During phase one, deputies will allow the homeless to sleep outside county property and use restrooms in the justice center, but they're also beginning an outreach program.

"There will be communication with the homeless population to identify who they are and what their needs are to determine their purpose for being on the campus," Sheriff Neil explained.

After about a month, phase two begins. This is when the county will pair the homeless with human service professionals to help them with their problem. If they refuse help and continue to sleep on county property, they'll be kicked out.

"Arrest is always a last resort but the idea is to find real-time solutions for the population," said Neil.

"Some of them are going to turn it away and not want the help.
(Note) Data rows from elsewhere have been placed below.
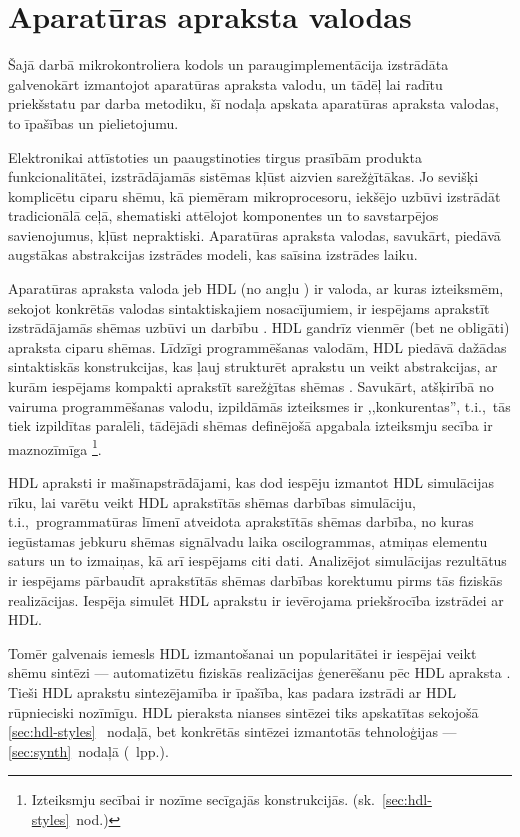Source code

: \section{Aparatūras apraksta valodas}
Šajā darbā mikrokontroliera kodols un paraugimplementācija izstrādāta
galvenokārt izmantojot aparatūras apraksta valodu, un tādēļ lai radītu
priekšstatu par darba metodiku, šī nodaļa apskata 
aparatūras apraksta valodas, to īpašības un pielietojumu.

Elektronikai attīstoties un paaugstinoties tirgus prasībām produkta funkcionalitātei,
izstrādājamās sistēmas kļūst aizvien sarežģītākas. Jo sevišķi komplicētu ciparu shēmu, 
kā piemēram mikroprocesoru, iekšējo uzbūvi izstrādāt tradicionālā ceļā,
shematiski attēlojot komponentes un to savstarpējos savienojumus, kļūst
nepraktiski. Aparatūras apraksta valodas, savukārt, piedāvā augstākas
abstrakcijas izstrādes modeli, kas saīsina izstrādes laiku.

Aparatūras apraksta valoda jeb HDL
(no angļu )
ir valoda, ar kuras izteiksmēm, sekojot konkrētās 
valodas sintaktiskajiem nosa\-cī\-jumiem, ir iespējams aprakstīt
izstrādājamās shēmas uzbūvi un darbību \cite{HDL}. %
HDL gandrīz vienmēr (bet ne obligāti) apraksta ciparu shēmas.
Līdzīgi program\-mē\-šanas valodām, HDL piedāvā dažādas sintaktiskās 
konstrukcijas, kas ļauj strukturēt aprakstu un veikt abstrakcijas,
ar kurām iespējams kompakti aprakstīt sarežģītas shēmas
\cite[1.~lpp.]{Perry-VHDL}.
Savukārt, atšķirībā no vairuma programmēšanas valodu,
izpildāmās izteiksmes ir ,,konkurentas'', t.i.,~tās tiek izpildītas paralēli, 
tādējādi shēmas definējošā apgabala izteiksmju secība ir maznozīmīga%
\footnote{Izteiksmju secībai ir nozīme secīgajās konstrukcijās.
	(sk.~\ref{sec:hdl-styles}~nod.)}.

HDL apraksti ir mašīn\-apstrādājami, kas dod iespēju izmantot
HDL simulācijas rīku, lai varētu veikt HDL aprakstītās shēmas 
darbības simulāciju, t.i.,~programmatūras līmenī 
atveidota aprakstītās shēmas darbība, no kuras iegūstamas jebkuru
shēmas signālvadu laika oscilogrammas, atmiņas elementu saturs un to izmaiņas,
kā arī iespējams citi dati. Analizējot simulācijas rezultātus ir 
iespējams pārbaudīt aprakstītās shēmas darbības korektumu pirms
tās fiziskās realizācijas. Iespēja simulēt HDL aprakstu ir ievērojama
priekšrocība izstrādei ar HDL.

Tomēr galvenais iemesls HDL izmantošanai un popularitātei ir iespējai veikt 
shēmu sintēzi --- automatizētu fiziskās realizācijas ģenerēšanu pēc HDL apraksta
\cite{HDL}\cite{Perry-VHDL}\cite{Vahid-RTL}. Tieši HDL aprakstu sintezējamība ir
īpašība, kas padara izstrādi ar HDL rūpnieciski nozīmīgu.
HDL pieraksta nianses sintēzei tiks apskatītas sekojošā \ref{sec:hdl-styles}~%
nodaļā, bet konkrētās sintēzei izmantotās tehnoloģijas --- 
\ref{sec:synth}~nodaļā (\pageref{sec:synth}~lpp.).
They enjoy living like this but you have a lot of people that don't want to live like this no more," Schulte said.

The Hamilton County Sheriff's Office and county administration are both putting $20,000 into this initiative to hire neighborhood liaison officers that will help patrol these buildings around the clock.

"I know for a fact a lot of people would jump all over the opportunity to get clean and get their life back and be a productive member of society again. It's not like we've all been like this our whole lives," said Schulte.

Pandozzi says they know 90% of the people that stay overnight at the courthouse on a regular basis, and she hopes the outreach goes the extra mile for those that welcome it.

"If you don't have any help afterwards, they're going to be right back out here on the streets so I don't think it's really going to do anything unless they find long term help for people," she said.

"This is a problem that's not going to go away and that we have to deal with it in a long term way," added Hamilton County Commissioner Greg Hartmann.

Sheriff Neil says they're trying to use a soft and compassionate approach with this plan. He adds this is something that will help the homeless, but it's also about the people that use these buildings everyday to make sure it's safe and clean for everyone.

Depending on how phases one and two go, the sheriff's office will begin phase three which includes cleaning and repairing the county properties.

The Hamilton County Courthouse is located near the intersection of Main Street and Central Parkway in downtown Cincinnati.